How many lines in these records include the string "salt"? Reply with that number alone.

EXCERPTED DATA:
# # # # # # #
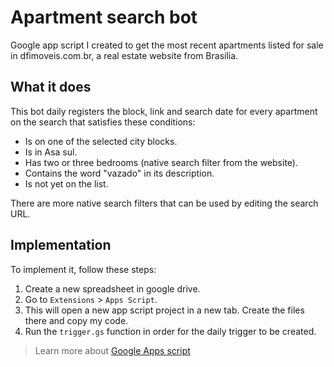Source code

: # Apartment search bot

Google app script I created to get the most recent apartments listed for sale in dfimoveis.com.br, a real estate website from Brasília.

## What it does

This bot daily registers the block, link and search date for every apartment on the search that satisfies these conditions:
- Is on one of the selected city blocks.
- Is in Asa sul.
- Has two or three bedrooms (native search filter from the website).
- Contains the word "vazado" in its description.
- Is not yet on the list.

There are more native search filters that can be used by editing the search URL.

## Implementation

To implement it, follow these steps:
1. Create a new spreadsheet in google drive.
2. Go to `Extensions` > `Apps Script`.
3. This will open a new app script project in a new tab. Create the files there and copy my code.
4. Run the `trigger.gs` function in order for the daily trigger to be created.

> Learn more about [Google Apps script](https://www.google.com/script/start/)
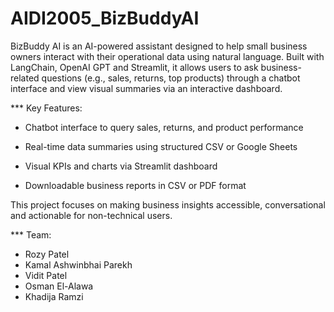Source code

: # AIDI2005_BizBuddyAI
BizBuddy AI is an AI-powered assistant designed to help small business owners interact with their operational data using natural language. Built with LangChain, OpenAI GPT and Streamlit, it allows users to ask business-related questions (e.g., sales, returns, top products) through a chatbot interface and view visual summaries via an interactive dashboard.

*** Key Features:

- Chatbot interface to query sales, returns, and product performance

- Real-time data summaries using structured CSV or Google Sheets

- Visual KPIs and charts via Streamlit dashboard

- Downloadable business reports in CSV or PDF format

This project focuses on making business insights accessible, conversational and actionable for non-technical users.

*** Team:
- Rozy Patel
- Kamal Ashwinbhai Parekh 
- Vidit Patel
- Osman El-Alawa
- Khadija Ramzi
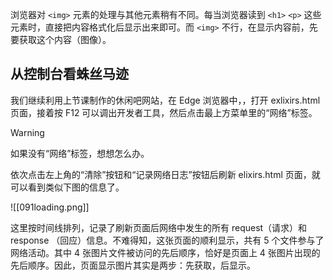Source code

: 浏览器对 `<img>` 元素的处理与其他元素稍有不同。每当浏览器读到 `<h1>` `<p>` 这些元素时，直接把内容格式化后显示出来即可。而 `<img>` 不行，在显示内容前，先要获取这个内容（图像）。

## 从控制台看蛛丝马迹

我们继续利用上节课制作的休闲吧网站，在 Edge 浏览器中，，打开 exlixirs.html 页面，接着按 F12 可以调出开发者工具，然后点击最上方菜单里的“网络”标签。

>[!warning]
> 如果没有“网络”标签，想想怎么办。

依次点击左上角的“清除”按钮和“记录网络日志”按钮后刷新 elixirs.html 页面，就可以看到类似下图的信息了。

![[091loading.png]]

这里按时间线排列，记录了刷新页面后网络中发生的所有 request（请求）和 response （回应）信息。不难得知，这张页面的顺利显示，共有 5 个文件参与了网络活动。其中 4 张图片文件被访问的先后顺序，恰好是页面上 4 张图片出现的先后顺序。因此，页面显示图片其实是两步：先获取，后显示。




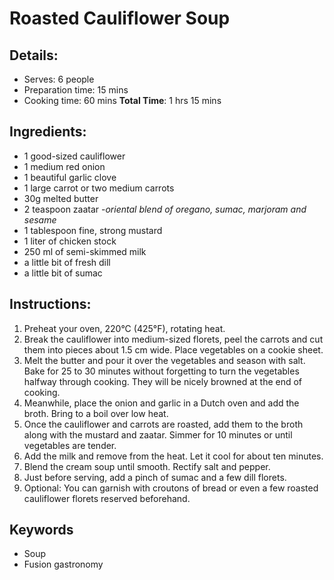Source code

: # Roasted Cauliflower Soup

## Details:
* Serves: 6 people
* Preparation time: 15 mins
* Cooking time: 60 mins
**Total Time**: 1 hrs 15 mins

## Ingredients:
* 1 good-sized cauliflower
* 1 medium red onion
* 1 beautiful garlic clove
* 1 large carrot or two medium carrots
* 30g melted butter
* 2 teaspoon zaatar -*oriental blend of oregano, sumac, marjoram and sesame*
* 1 tablespoon fine, strong mustard
* 1 liter of chicken stock
* 250 ml of semi-skimmed milk
* a little bit of fresh dill
* a little bit of sumac

## Instructions:
1. Preheat your oven, 220°C (425°F), rotating heat.
1. Break the cauliflower into medium-sized florets, peel the carrots and cut them into pieces about 1.5 cm wide. Place vegetables on a cookie sheet.
1. Melt the butter and pour it over the vegetables and season with salt. Bake for 25 to 30 minutes without forgetting to turn the vegetables halfway through cooking. They will be nicely browned at the end of cooking.
1. Meanwhile, place the onion and garlic in a Dutch oven and add the broth. Bring to a boil over low heat.
1. Once the cauliflower and carrots are roasted, add them to the broth along with the mustard and zaatar. Simmer for 10 minutes or until vegetables are tender.
1. Add the milk and remove from the heat. Let it cool for about ten minutes.
1. Blend the cream soup until smooth. Rectify salt and pepper.
1. Just before serving, add a pinch of sumac and a few dill florets.
1. Optional: You can garnish with croutons of bread or even a few roasted cauliflower florets reserved beforehand.

## Keywords
* Soup
* Fusion gastronomy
# # # # # # #
EXPECTED ANSWER: 2